Bush's Photo-op Heroism 

The always great William Saletan of Slate exposes Bush's "heroism" that we heard about last night at the convention:

The only moment of physical bravery any of last night's speakers could find in Bush's life was his secret trip to Iraq. "As I think about his leadership," Kerik recalled, "I think of the courage it took for our commander in chief to land on an airstrip in the dark of night, a world away, to be with our troops on Thanksgiving."

Thanksgiving? You mean, six months after we captured the airport and Bush declared victory?

And isn't "the dark of night" normally a term we use to describe the preferred arrival and departure time of people who aren't exactly overflowing with courage?

Or is Kerik pointing out the difficulty of landing a plane in the dark? Is he unaware, perhaps, that Bush wasn't flying the plane?

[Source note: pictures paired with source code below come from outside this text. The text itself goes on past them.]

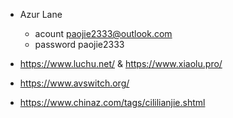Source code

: - Azur Lane
    - acount    paojie2333@outlook.com
    - password  paojie2333
- https://www.luchu.net/ & https://www.xiaolu.pro/

- https://www.avswitch.org/

- https://www.chinaz.com/tags/cililianjie.shtml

That once again, as in Vietnam, somebody else was doing the hard part and Bush was along for the ride? That Air Force One has more security systems than any other vehicle on Earth? That Bush went to Baghdad to "be with" the troops in the same way he went to New York to "be with" the firefighters? That waiting for a safe time and place to "be with" people who have braved unsafe places at unsafe times is the difference between heroism and a photo op?


Giuliani compared Bush to Winston Churchill. I don't think Churchill would have flown from base-to-base on Sept. 11 "getting out of harm's way". Churchill would have demanded to be flown back to Washington to face the enemy head on.

Update: Matthew Yglesias says Rudy should not be lecturing us about National Security:

He's never served in the military (or held a civilian job that entailed working with the military). He's never held a job dealing with foreign affairs. He's never held a job dealing with intelligence. Indeed, the closest he gets is time spent as a federal prosecutor working against the Mafia, precisely the law-enforcement model of counterterrorism that the nation has abandoned and that the Bush administration likes to accuse Democrats of being in thrall to. Nor does he have any experience with the problem of post-conflict stabilization, the area in which George W. Bush's policies have most clearly fallen short. The Coalition Provisional Authority even brought Bernard Kerik, Giuliani's favorite police commissioner, to Baghdad to try to help out with security. It didn't work very well. Kerik, like Giuliani, was given a speaking role on Monday evening.

After the 1993 bombing attack on the World Trade Center, Giuliani decided that the city needed an emergency-management-command center and so he had one built -- in the World Trade Center. Critics suggested that locating the facility in a building that was likely to come under attack wasn't a very good idea.